The Tito Boys Rolling Rock

Post-prohibition PGH: The Tito Boys, Rolling Rock beer and bootleggers

by David Rotenstein | November 9, 2021

Editor’s note: The Tito Family homestead which still stands on Fifth Avenue in Uptown has been nominated for historic designation in the city of Pittsburgh. The author of this story, David Rotenstein, is also a consultant on the nomination. 

The Tito Boys, as they were known in the Uptown and Soho neighborhoods, were among Pittsburgh’s best-known bootleggers. Joe, Tony, Ralph, Robert and Frank were born to Italian immigrants Raphael and Rosa Tito between 1890 and 1905. By the early 1920s, they had become involved in organized crime and were close with Gus Greenlee, one of Pittsburgh’s most notorious racketeers. They are fondly remembered as the entrepreneurs who invested in a flagging Latrobe brewery and for introducing Rolling Rock beer. 

Learn more about Pittsburgh mob legends Gus Greenlee & Woogie Harris 

Isaac Morshun was a Russian immigrant who moved to Pittsburgh before the prohibition. Morshun was also a well-known bootlegger. 

After Joe and Robert died within months of each other in 1949, the small-time racketeer saw an opening to try to get some significant money from the family. This is the story about that shakedown.

The Tito Boys from Uptown to Latrobe Brewing

Raphael Tito arrived in Pittsburgh in 1888 and rented a home in Bloomfield. He worked lighting streetlamps, and, by 1894, had saved enough money to buy a home in the city’s Uptown neighborhood. Over the next three decades, Raphael bought additional properties for his growing family, creating a small colony for his clan along Allequippa and Gazzam streets.

Caption: Joe Tito, Pittsburgh Bulletin Index, May 4, 1944.

Raphael and Rosa raised their eight children in the Gazzam Street home. When Prohibition began in 1920, the five Tito boys were in business together. After making money as hucksters selling vegetables and running a poolroom, they bought a small fleet of trucks and began calling their firm “Tito Brothers.” They claimed to be in the “hauling” business and their most profitable loads seemed to be liquor.

Joe, the oldest, became the ringleader. He was prosecuted in federal court multiple times in the 1920s. In this period, he became business partners and friends with bootlegger-turned-numbers baron Gus Greenlee. Stories have circulated in the Hill District since the 1930s that Greenlee taught Joe how to run a numbers racket.

“The Titos and Gus were just as tight as brother and sister,” Charles Greenlee, Gus Greenlee’s brother, told University of Pittsburgh historian Rob Ruck in 1980.

When Greenlee decided in 1931 to build a sports stadium for the Pittsburgh Crawfords, his Negro Leagues team, the Tito brothers were among his biggest investors.
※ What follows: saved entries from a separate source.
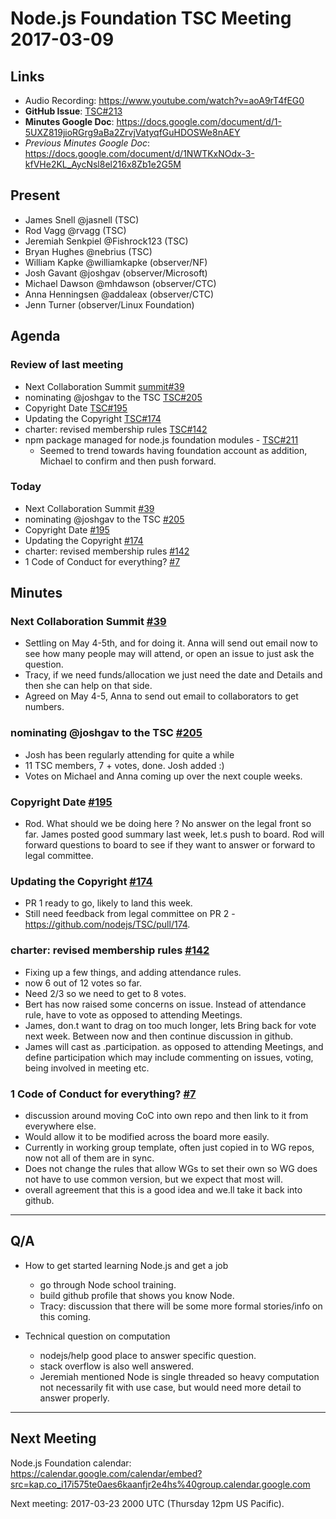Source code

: # Node.js Foundation TSC Meeting 2017-03-09

## Links

* Audio Recording: <https://www.youtube.com/watch?v=aoA9rT4fEG0>
* **GitHub Issue**: [TSC#213](https://github.com/nodejs/TSC/issues/213)
* **Minutes Google Doc**: <https://docs.google.com/document/d/1-5UXZ819jioRGrg9aBa2ZrvjVatyqfGuHDOSWe8nAEY>
* _Previous Minutes Google Doc_: <https://docs.google.com/document/d/1NWTKxNOdx-3-kfVHe2KL_AycNsl8el216x8Zb1e2G5M>

## Present

* James Snell @jasnell (TSC)
* Rod Vagg @rvagg (TSC)
* Jeremiah Senkpiel @Fishrock123 (TSC)
* Bryan Hughes @nebrius (TSC)
* William Kapke @williamkapke (observer/NF)
* Josh Gavant @joshgav (observer/Microsoft)
* Michael Dawson @mhdawson (observer/CTC)
* Anna Henningsen @addaleax (observer/CTC)
* Jenn Turner (observer/Linux Foundation)

## Agenda

### Review of last meeting

* Next Collaboration Summit [summit#39](https://github.com/nodejs/summit/issues/39)
* nominating @joshgav to the TSC [TSC#205](https://github.com/nodejs/TSC/issues/205)
* Copyright Date [TSC#195](https://github.com/nodejs/TSC/issues/195)
* Updating the Copyright [TSC#174](https://github.com/nodejs/TSC/issues/174)
* charter: revised membership rules [TSC#142](https://github.com/nodejs/TSC/pull/142)
* npm package managed for node.js foundation modules - [TSC#211](https://github.com/nodejs/TSC/issues/211)
  * Seemed to trend towards having foundation account
    as addition, Michael to confirm and then push forward.

### Today

* Next Collaboration Summit [#39](https://github.com/nodejs/summit/issues/39)
* nominating @joshgav to the TSC [#205](https://github.com/nodejs/TSC/issues/205)
* Copyright Date [#195](https://github.com/nodejs/TSC/issues/195)
* Updating the Copyright [#174](https://github.com/nodejs/TSC/issues/174)
* charter: revised membership rules [#142](https://github.com/nodejs/TSC/pull/142)
* 1 Code of Conduct for everything? [#7](https://github.com/nodejs/community-committee/issues/7)

## Minutes

### Next Collaboration Summit [#39](https://github.com/nodejs/summit/issues/39)

* Settling on May 4-5th, and for doing it.  Anna will send out
  email now to see how many people may will attend, or open an
  issue to just ask the question.
* Tracy, if we need funds/allocation we just need the date and
  Details and then she can help on that side.
* Agreed on May 4-5, Anna to send out email to collaborators to get
  numbers.

### nominating @joshgav to the TSC [#205](https://github.com/nodejs/TSC/issues/205)

* Josh has been regularly attending for quite a while
* 11 TSC members, 7 + votes, done.  Josh added :)
* Votes on Michael and Anna coming up over the next couple weeks.

### Copyright Date [#195](https://github.com/nodejs/TSC/issues/195)

* Rod.  What should we be doing here ?   No answer on the legal
  front so far.  James posted good summary last week, let.s push
  to board.  Rod will forward questions to board to see if they
  want to answer or forward to legal committee.

### Updating the Copyright [#174](https://github.com/nodejs/TSC/issues/174)

* PR 1 ready to go, likely to land this week.
* Still need feedback from legal committee on PR 2 -
  <https://github.com/nodejs/TSC/pull/174>.

### charter: revised membership rules [#142](https://github.com/nodejs/TSC/pull/142)

* Fixing up a few  things, and adding attendance rules.
* now 6 out of 12 votes so far.
* Need 2/3 so we need to get to 8 votes.
* Bert has now raised some concerns on issue.  Instead of
  attendance rule, have to vote as opposed to attending
  Meetings.
* James, don.t want to drag on too much longer, lets
  Bring back for vote next week. Between now and then
  continue discussion in github.
* James will cast as .participation. as opposed to attending
  Meetings, and define participation which may include commenting
  on issues, voting, being involved in meeting etc.

### 1 Code of Conduct for everything? [#7](https://github.com/nodejs/community-committee/issues/7)

* discussion around moving CoC into own repo and then
  link to it from everywhere else.
* Would allow it to be modified across the board more
  easily.
* Currently in working group template, often just copied
  in to WG repos, now not all of them are in sync.
* Does not change the rules that allow WGs to set their
  own so WG does not have to use common version, but we expect
  that most will.
* overall agreement that this is a good idea and we.ll take it
  back into github.

***

## Q/A

* How to get started learning Node.js and get a job
  * go through Node school training.
  * build github profile that shows you know Node.
  * Tracy: discussion that there will be some more formal
    stories/info on this coming.

* Technical question on computation
  * nodejs/help good place to answer specific question.
  * stack overflow is also well answered.
  * Jeremiah mentioned Node is single threaded so heavy computation
    not necessarily fit with use case, but would need more detail
    to answer properly.

***

## Next Meeting

Node.js Foundation calendar: <https://calendar.google.com/calendar/embed?src=kap.co_i17i575te0aes6kaanfjr2e4hs%40group.calendar.google.com>

Next meeting: 2017-03-23 2000 UTC (Thursday 12pm US Pacific).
Joe Tito became an officer and major shareholder in the Bedford Land Company, the entity formed to build and operate the stadium. Joe’s younger brother, Ralph, who owned the Cabin Grill downtown, got a lucrative concessions contract for the new Greenlee Field. Greenlee Field is hailed as the first Black-built and owned professional sports stadium in the United States.

Latrobe Brewing Company: Money laundering, Rolling Rock beer and rackets

In 1932, the year Greenlee Field opened, the Titos bought the Pittsburgh Brewing Company’s Latrobe assets, which included the company that had been doing business as the Latrobe Brewing Company (during Prohibition, the Latrobe Beverage Company). It was conceived as a money-laundering operation that became more successful than any of the family could have imagined, says Rona Peckich, one of Joe Tito’s great-great-niece. Frank Tito managed the company’s first Pittsburgh beer distributorship located in a brick building behind Joe’s Fifth Avenue home. That’s where, in 1935, the family began selling its Rolling Rock beer. 

1818 Colwell Street, first Latrobe Brewing Company beer distributorship in Pittsburgh. 📸: David Rotenstein.

Most histories and the Rolling Rock beer website give 1939 as the date it was introduced, but Frank Tito was advertising it in Pittsburgh newspapers by early 1935.

Early Rolling Rock beer ad, Pittsburgh Post-Gazette, March 5, 1935.

Joe was Latrobe Brewing Company’s vice president and Robert was its secretary. Both had become very wealthy by the time they died in the spring of 1949, each leaving estates worth more than $100,000 (more than $1 million in 2021). They had shed their underworld origins and were among Pittsburgh’s most prominent residents when they died. 

Isaac Morshun: A long list of bootlegging arrests  

Isaac Morshun — Ike to his friends — was born in 1896 in Russia and emigrated to the United States in 1913. If Morshun’s 1932 petition for U.S. citizenship is to be believed (and there are lots of reasons it can’t be), he got to Pittsburgh in June of 1922. Six months later, the Pittsburgh Post-Gazette reported that he had been arrested after being caught with “a large quantity of alleged contraband liquor and six stills.”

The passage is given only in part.